À la Commission de la concurrence et de la lutte contre la vie chère, un agent reconnaît ce bond qu’a connu l’huile via la marque « dinor ». Selon cet agent qui a requis l’anonymat, le rôle de cette structure est plutôt de lutter « contre le monopole, les positions d’avis dominantes, les pratiques anti- concurrentielles…. c’est vrai que cela peut impacter sur le coût de la vie, mais notre impact n’est pas direct » fait-il savoir. Pour lui, ces différentes augmentations pourraient être causées par l’augmentation de certaines taxes que les commerçants répercutent sur les différents produits.

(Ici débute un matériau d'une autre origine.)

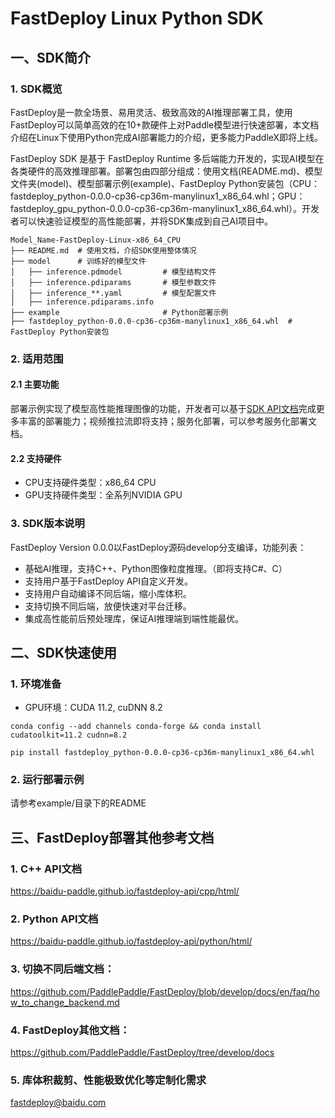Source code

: # FastDeploy Linux Python SDK

## 一、SDK简介

### 1. SDK概览

FastDeploy是一款全场景、易用灵活、极致高效的AI推理部署工具，使用FastDeploy可以简单高效的在10+款硬件上对Paddle模型进行快速部署，本文档介绍在Linux下使用Python完成AI部署能力的介绍，更多能力PaddleX即将上线。

FastDeploy SDK 是基于 FastDeploy Runtime 多后端能力开发的，实现AI模型在各类硬件的高效推理部署。部署包由四部分组成：使用文档(README.md)、模型文件夹(model)、模型部署示例(example)、FastDeploy Python安装包（CPU：fastdeploy_python-0.0.0-cp36-cp36m-manylinux1_x86_64.whl；GPU：fastdeploy_gpu_python-0.0.0-cp36-cp36m-manylinux1_x86_64.whl）。开发者可以快速验证模型的高性能部署，并将SDK集成到自己AI项目中。

```
Model_Name-FastDeploy-Linux-x86_64_CPU
├── README.md  # 使用文档，介绍SDK使用整体情况
├── model      # 训练好的模型文件
│   ├── inference.pdmodel         # 模型结构文件
│   ├── inference.pdiparams       # 模型参数文件
│   ├── inference_**.yaml         # 模型配置文件
│   ├── inference.pdiparams.info  
├── example                       # Python部署示例
├── fastdeploy_python-0.0.0-cp36-cp36m-manylinux1_x86_64.whl  # FastDeploy Python安装包
```

### 2. 适用范围

#### 2.1 主要功能

部署示例实现了模型高性能推理图像的功能，开发者可以基于[SDK API文档](https://baidu-paddle.github.io/fastdeploy-api/python/html/)完成更多丰富的部署能力；视频推拉流即将支持；服务化部署，可以参考服务化部署文档。

#### 2.2 支持硬件

- CPU支持硬件类型：x86_64 CPU
- GPU支持硬件类型：全系列NVIDIA GPU

### 3. SDK版本说明

FastDeploy Version 0.0.0以FastDeploy源码develop分支编译，功能列表：
* 基础AI推理，支持C++、Python图像粒度推理。（即将支持C#、C）
* 支持用户基于FastDeploy API自定义开发。
* 支持用户自动编译不同后端，缩小库体积。
* 支持切换不同后端，放便快速对平台迁移。
* 集成高性能前后预处理库，保证AI推理端到端性能最优。


## 二、SDK快速使用

### 1. 环境准备

- GPU环境：CUDA 11.2, cuDNN 8.2

```
conda config --add channels conda-forge && conda install cudatoolkit=11.2 cudnn=8.2

pip install fastdeploy_python-0.0.0-cp36-cp36m-manylinux1_x86_64.whl
```

### 2. 运行部署示例

请参考example/目录下的README


## 三、FastDeploy部署其他参考文档

### 1. C++ API文档
https://baidu-paddle.github.io/fastdeploy-api/cpp/html/

### 2. Python API文档
https://baidu-paddle.github.io/fastdeploy-api/python/html/

### 3. 切换不同后端文档：
https://github.com/PaddlePaddle/FastDeploy/blob/develop/docs/en/faq/how_to_change_backend.md

### 4. FastDeploy其他文档：
https://github.com/PaddlePaddle/FastDeploy/tree/develop/docs

### 5. 库体积裁剪、性能极致优化等定制化需求
fastdeploy@baidu.com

« C’est l’Etat qui doit intervenir… Il y a souvent des situations transversales qui concernent plusieurs ministères. Si le ministère de l’Economie et des Finances augmente par exemple les impôts, que peut faire le ministre du Commerce? », s’interroge la source. Mais, il fait cas également de la loi de l’offre et de la demande qui pourrait être un facteur d’augmentation de ces produits.
Du côté de « dinor », une des marques d’huile de consommation ménagère, on se défend. « Il y a une augmentation du coût de la palme depuis décembre 2016. Le prix du produit fini a donc connu une hausse. Nous espérons que cela se régularise au plus tôt pour notre satisfaction à tous », explique une source.

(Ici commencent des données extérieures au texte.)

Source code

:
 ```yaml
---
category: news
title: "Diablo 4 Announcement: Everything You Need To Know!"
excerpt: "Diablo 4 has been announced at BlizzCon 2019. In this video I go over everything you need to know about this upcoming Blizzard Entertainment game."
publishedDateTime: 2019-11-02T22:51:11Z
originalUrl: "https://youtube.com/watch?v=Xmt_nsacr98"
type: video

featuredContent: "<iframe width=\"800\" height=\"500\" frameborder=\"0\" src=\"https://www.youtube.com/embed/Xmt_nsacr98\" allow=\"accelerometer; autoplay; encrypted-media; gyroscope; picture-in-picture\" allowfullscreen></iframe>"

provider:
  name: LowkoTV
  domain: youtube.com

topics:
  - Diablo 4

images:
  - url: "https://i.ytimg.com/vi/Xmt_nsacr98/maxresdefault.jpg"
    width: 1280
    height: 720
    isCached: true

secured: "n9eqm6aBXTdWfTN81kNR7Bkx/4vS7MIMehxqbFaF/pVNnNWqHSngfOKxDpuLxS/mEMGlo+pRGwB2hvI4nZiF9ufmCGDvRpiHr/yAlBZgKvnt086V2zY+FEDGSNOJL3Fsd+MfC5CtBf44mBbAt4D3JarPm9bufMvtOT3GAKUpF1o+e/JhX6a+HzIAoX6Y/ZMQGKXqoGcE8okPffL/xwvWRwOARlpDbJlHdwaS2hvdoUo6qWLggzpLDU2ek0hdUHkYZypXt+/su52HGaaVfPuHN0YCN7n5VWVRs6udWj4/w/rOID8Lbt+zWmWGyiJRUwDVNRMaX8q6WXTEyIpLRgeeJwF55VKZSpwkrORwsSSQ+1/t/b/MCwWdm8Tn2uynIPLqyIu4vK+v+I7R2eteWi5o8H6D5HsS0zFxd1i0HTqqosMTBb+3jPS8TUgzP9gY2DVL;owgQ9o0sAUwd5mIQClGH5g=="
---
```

Le Conseil national de la lutte contre la vie chère, lui, après constat de la hausse du prix dit avoir mené son enquête auprès des industriels conformément à ses missions. « Notre rôle est de rencontrer les industriels comprendre les difficultés qu’ils rencontrent et y apporter une réponse quand cela résulte du rôle de l’Etat ou lorsque l’Etat est en mesure d’intervenir sur l’élément bloquant » explique à Politikafrique.info Dr Bah-Koné, secrétaire technique.
Selon ce conseil, cette situation est indépendante des industriels qui évoquent « une hausse du prix de la graine bord champ », leur matière première au niveau national mais également international due à une baisse de prévision de 2017, ce qui a impacté toute la chaîne. En Côte d’Ivoire le problème s’explique par le fait que les plantations sont vieillissantes d’où la baisse de la production. « Ici, le problème n’est pas structurel mais plutôt conjoncturel ce qui fait que l’offre a diminué. Mais, cela ne va pas durer. Nous pensons qu’avec les nouvelles récoltes qui seront meilleures, nous pourrions revenir à des prix normaux », espère Dr Bah-Koné.
Le conseil national de la lutte contre la vie chère est une organisation transversale regroupant 30 structures du public et du privé. Il a été mis en place en 2014. Son rôle est de lutter contre la vie chère et le bien-être des populations.